16年3月期の純利益は625億円となった。前の期は87億円の赤字だった。売上高は前の期比5%増の8045億円。17年3月期の純利益は650億円と4%増になると予想する。為替の円高が売上高を530億円、営業利益を220億円押し下げるが、営業外収支の改善などによって増益となる見通しだ。
オリンパスは1950年に胃カメラの試作機開発に成功して以来、消化器内視鏡に強みを持つ。11年の不正会計事件発覚や、デジタルカメラなど映像事業の市場飽和といった逆境の中で、消化器内視鏡を中心とした医療事業はオリンパスの屋台骨を支えてきた。ただ、医療事業の売上高の56%を消化器内視鏡が占め、依存度の高さは否めない。

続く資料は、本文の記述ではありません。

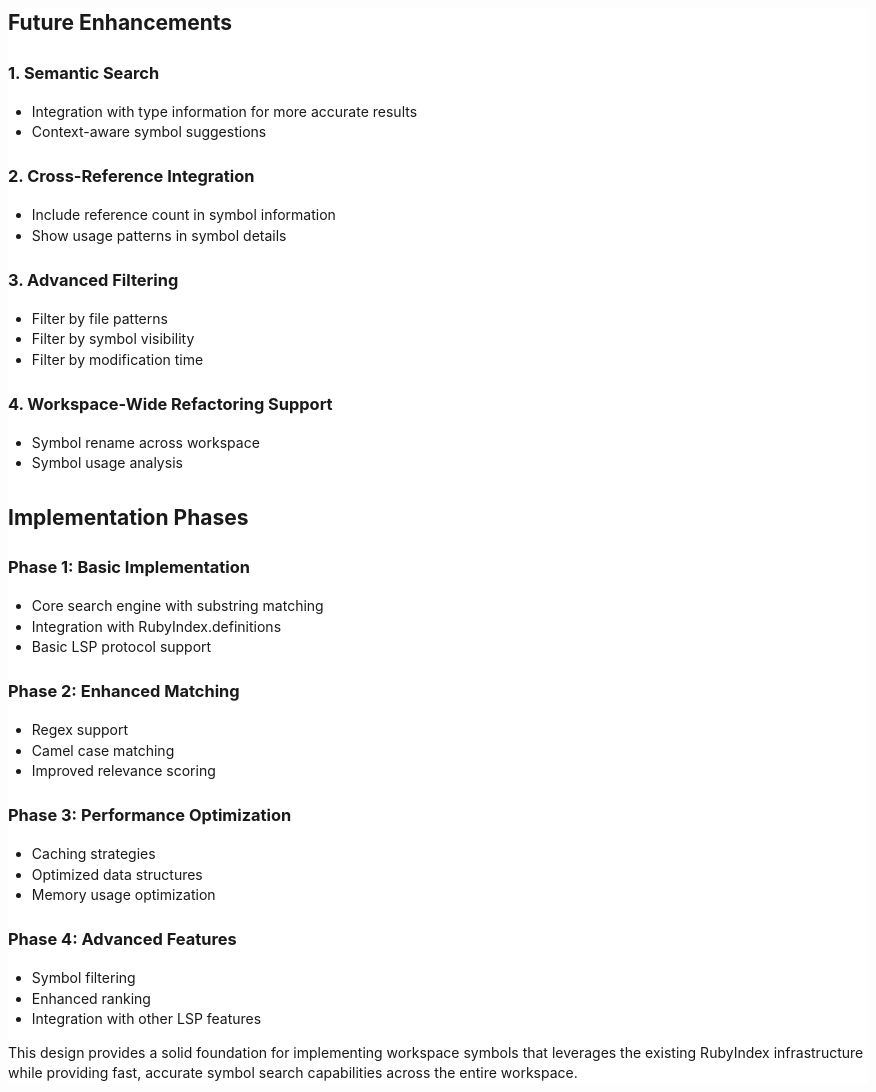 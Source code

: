 ## Future Enhancements

### 1. Semantic Search
- Integration with type information for more accurate results
- Context-aware symbol suggestions

### 2. Cross-Reference Integration
- Include reference count in symbol information
- Show usage patterns in symbol details

### 3. Advanced Filtering
- Filter by file patterns
- Filter by symbol visibility
- Filter by modification time

### 4. Workspace-Wide Refactoring Support
- Symbol rename across workspace
- Symbol usage analysis

## Implementation Phases

### Phase 1: Basic Implementation
- Core search engine with substring matching
- Integration with RubyIndex.definitions
- Basic LSP protocol support

### Phase 2: Enhanced Matching
- Regex support
- Camel case matching
- Improved relevance scoring

### Phase 3: Performance Optimization
- Caching strategies
- Optimized data structures
- Memory usage optimization

### Phase 4: Advanced Features
- Symbol filtering
- Enhanced ranking
- Integration with other LSP features

This design provides a solid foundation for implementing workspace symbols that leverages the existing RubyIndex infrastructure while providing fast, accurate symbol search capabilities across the entire workspace.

そのため、3月末に発表した中期経営計画で消化器内視鏡に加えて、今後、外科用内視鏡や電気メスなど外科手術の分野を拡大する戦略を示している。こうした器具を使った手術は開腹を伴う従来の手術と比べて患者の体力的な負担を軽減できる。将来の成長が見込まれる分野だが、こちらのオリンパスのシェアはまだ世界で20~25%程度。ドイツのカールストルツ、米国のストライカーを追う立場だ。
1つのレンズでは遠近感をつかみにくい。不正会計事件でどん底に落ちたオリンパスだが、完全復活に向け、「消化器内視鏡」と「外科手術」という2つのレンズで未来を望むことができれば視界はさらに開ける。高精細の「4K」映像を実現した新しい外科手術向けの内視鏡をソニーと開発するなど、技術面で巻き返そうとしているが、医療機器業界の営業は医者や医療機関と信頼関係を築くために相当な時間をかける必要がある。単純に技術だけでシェアを奪うのは簡単ではないということは、医療機関向けサービスを手厚くし、消化器内視鏡で圧倒的な地位を守っているオリンパス自身がよく知っているはずだ。